## Task brief
Give back every record that follows, exactly as written.

(Saved entries)
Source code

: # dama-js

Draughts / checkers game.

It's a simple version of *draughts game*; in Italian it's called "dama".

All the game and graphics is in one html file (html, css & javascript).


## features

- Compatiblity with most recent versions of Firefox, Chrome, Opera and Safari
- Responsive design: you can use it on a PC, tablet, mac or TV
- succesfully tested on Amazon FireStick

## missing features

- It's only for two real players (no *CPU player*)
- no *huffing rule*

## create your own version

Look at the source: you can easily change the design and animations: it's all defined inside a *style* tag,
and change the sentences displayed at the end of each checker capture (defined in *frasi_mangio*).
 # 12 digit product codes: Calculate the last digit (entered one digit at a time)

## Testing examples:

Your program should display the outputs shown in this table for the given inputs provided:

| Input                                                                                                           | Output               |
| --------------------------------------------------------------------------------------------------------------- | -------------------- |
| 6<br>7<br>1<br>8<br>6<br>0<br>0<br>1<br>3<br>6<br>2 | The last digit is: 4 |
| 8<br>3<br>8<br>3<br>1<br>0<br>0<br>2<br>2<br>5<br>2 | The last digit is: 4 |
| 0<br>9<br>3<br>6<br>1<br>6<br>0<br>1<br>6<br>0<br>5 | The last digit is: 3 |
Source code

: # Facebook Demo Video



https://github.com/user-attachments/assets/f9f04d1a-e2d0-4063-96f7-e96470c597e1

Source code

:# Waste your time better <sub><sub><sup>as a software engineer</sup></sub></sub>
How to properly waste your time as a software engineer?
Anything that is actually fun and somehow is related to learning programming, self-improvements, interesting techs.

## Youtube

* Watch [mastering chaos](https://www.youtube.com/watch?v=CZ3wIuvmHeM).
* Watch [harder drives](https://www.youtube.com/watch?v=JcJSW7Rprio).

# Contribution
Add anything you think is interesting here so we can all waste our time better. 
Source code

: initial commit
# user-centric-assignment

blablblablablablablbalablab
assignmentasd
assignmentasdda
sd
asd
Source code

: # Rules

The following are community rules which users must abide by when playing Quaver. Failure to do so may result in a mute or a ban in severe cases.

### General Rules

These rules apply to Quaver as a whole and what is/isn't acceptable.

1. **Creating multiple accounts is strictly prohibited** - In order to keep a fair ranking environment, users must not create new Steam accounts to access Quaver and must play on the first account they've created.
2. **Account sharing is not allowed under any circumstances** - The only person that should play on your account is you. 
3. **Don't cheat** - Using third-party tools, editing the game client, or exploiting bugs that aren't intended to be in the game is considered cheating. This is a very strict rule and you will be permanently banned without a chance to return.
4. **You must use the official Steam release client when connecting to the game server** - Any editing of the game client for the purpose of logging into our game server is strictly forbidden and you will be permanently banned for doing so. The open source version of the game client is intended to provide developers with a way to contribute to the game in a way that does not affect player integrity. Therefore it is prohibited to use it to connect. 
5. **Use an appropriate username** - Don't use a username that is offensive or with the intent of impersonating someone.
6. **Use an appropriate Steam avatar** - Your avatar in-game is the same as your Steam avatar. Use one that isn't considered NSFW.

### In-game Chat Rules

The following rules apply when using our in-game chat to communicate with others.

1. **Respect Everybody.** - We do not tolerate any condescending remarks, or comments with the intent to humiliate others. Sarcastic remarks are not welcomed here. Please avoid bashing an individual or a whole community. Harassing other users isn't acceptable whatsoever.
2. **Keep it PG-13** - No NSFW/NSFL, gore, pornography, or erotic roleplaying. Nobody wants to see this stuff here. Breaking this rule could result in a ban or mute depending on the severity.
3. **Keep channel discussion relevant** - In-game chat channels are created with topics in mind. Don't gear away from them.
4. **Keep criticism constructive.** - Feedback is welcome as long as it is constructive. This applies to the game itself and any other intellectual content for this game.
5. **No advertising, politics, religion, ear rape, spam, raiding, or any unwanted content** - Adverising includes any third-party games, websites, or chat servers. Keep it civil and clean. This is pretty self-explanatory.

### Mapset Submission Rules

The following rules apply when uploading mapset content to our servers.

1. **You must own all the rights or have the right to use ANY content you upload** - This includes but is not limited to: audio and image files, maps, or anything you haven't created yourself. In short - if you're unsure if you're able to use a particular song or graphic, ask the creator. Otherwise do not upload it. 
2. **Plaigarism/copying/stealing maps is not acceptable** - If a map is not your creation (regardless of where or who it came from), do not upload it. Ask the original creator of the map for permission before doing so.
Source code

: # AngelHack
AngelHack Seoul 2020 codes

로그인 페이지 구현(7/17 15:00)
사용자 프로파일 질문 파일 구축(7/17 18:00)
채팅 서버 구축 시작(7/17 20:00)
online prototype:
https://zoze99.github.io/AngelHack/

## Solved problem
Source code

: # dama-js

Draughts / checkers game.

It's a simple version of *draughts game*; in Italian it's called "dama".

All the game and graphics is in one html file (html, css & javascript).


## features

- Compatiblity with most recent versions of Firefox, Chrome, Opera and Safari
- Responsive design: you can use it on a PC, tablet, mac or TV
- succesfully tested on Amazon FireStick

## missing features

- It's only for two real players (no *CPU player*)
- no *huffing rule*

## create your own version

Look at the source: you can easily change the design and animations: it's all defined inside a *style* tag,
and change the sentences displayed at the end of each checker capture (defined in *frasi_mangio*).
 # 12 digit product codes: Calculate the last digit (entered one digit at a time)

## Testing examples:

Your program should display the outputs shown in this table for the given inputs provided:

| Input                                                                                                           | Output               |
| --------------------------------------------------------------------------------------------------------------- | -------------------- |
| 6<br>7<br>1<br>8<br>6<br>0<br>0<br>1<br>3<br>6<br>2 | The last digit is: 4 |
| 8<br>3<br>8<br>3<br>1<br>0<br>0<br>2<br>2<br>5<br>2 | The last digit is: 4 |
| 0<br>9<br>3<br>6<br>1<br>6<br>0<br>1<br>6<br>0<br>5 | The last digit is: 3 |
Source code

: # Facebook Demo Video



https://github.com/user-attachments/assets/f9f04d1a-e2d0-4063-96f7-e96470c597e1

Source code

:# Waste your time better <sub><sub><sup>as a software engineer</sup></sub></sub>
How to properly waste your time as a software engineer?
Anything that is actually fun and somehow is related to learning programming, self-improvements, interesting techs.

## Youtube

* Watch [mastering chaos](https://www.youtube.com/watch?v=CZ3wIuvmHeM).
* Watch [harder drives](https://www.youtube.com/watch?v=JcJSW7Rprio).

# Contribution
Add anything you think is interesting here so we can all waste our time better. 
Source code

: initial commit
# user-centric-assignment

blablblablablablablbalablab
assignmentasd
assignmentasdda
sd
asd
Source code

: # Rules

The following are community rules which users must abide by when playing Quaver. Failure to do so may result in a mute or a ban in severe cases.

### General Rules

These rules apply to Quaver as a whole and what is/isn't acceptable.

1. **Creating multiple accounts is strictly prohibited** - In order to keep a fair ranking environment, users must not create new Steam accounts to access Quaver and must play on the first account they've created.
2. **Account sharing is not allowed under any circumstances** - The only person that should play on your account is you. 
3. **Don't cheat** - Using third-party tools, editing the game client, or exploiting bugs that aren't intended to be in the game is considered cheating. This is a very strict rule and you will be permanently banned without a chance to return.
4. **You must use the official Steam release client when connecting to the game server** - Any editing of the game client for the purpose of logging into our game server is strictly forbidden and you will be permanently banned for doing so. The open source version of the game client is intended to provide developers with a way to contribute to the game in a way that does not affect player integrity. Therefore it is prohibited to use it to connect. 
5. **Use an appropriate username** - Don't use a username that is offensive or with the intent of impersonating someone.
6. **Use an appropriate Steam avatar** - Your avatar in-game is the same as your Steam avatar. Use one that isn't considered NSFW.

### In-game Chat Rules

The following rules apply when using our in-game chat to communicate with others.

1. **Respect Everybody.** - We do not tolerate any condescending remarks, or comments with the intent to humiliate others. Sarcastic remarks are not welcomed here. Please avoid bashing an individual or a whole community. Harassing other users isn't acceptable whatsoever.
2. **Keep it PG-13** - No NSFW/NSFL, gore, pornography, or erotic roleplaying. Nobody wants to see this stuff here. Breaking this rule could result in a ban or mute depending on the severity.
3. **Keep channel discussion relevant** - In-game chat channels are created with topics in mind. Don't gear away from them.
4. **Keep criticism constructive.** - Feedback is welcome as long as it is constructive. This applies to the game itself and any other intellectual content for this game.
5. **No advertising, politics, religion, ear rape, spam, raiding, or any unwanted content** - Adverising includes any third-party games, websites, or chat servers. Keep it civil and clean. This is pretty self-explanatory.

### Mapset Submission Rules

The following rules apply when uploading mapset content to our servers.

1. **You must own all the rights or have the right to use ANY content you upload** - This includes but is not limited to: audio and image files, maps, or anything you haven't created yourself. In short - if you're unsure if you're able to use a particular song or graphic, ask the creator. Otherwise do not upload it. 
2. **Plaigarism/copying/stealing maps is not acceptable** - If a map is not your creation (regardless of where or who it came from), do not upload it. Ask the original creator of the map for permission before doing so.
Source code

: # AngelHack
AngelHack Seoul 2020 codes

로그인 페이지 구현(7/17 15:00)
사용자 프로파일 질문 파일 구축(7/17 18:00)
채팅 서버 구축 시작(7/17 20:00)
online prototype:
https://zoze99.github.io/AngelHack/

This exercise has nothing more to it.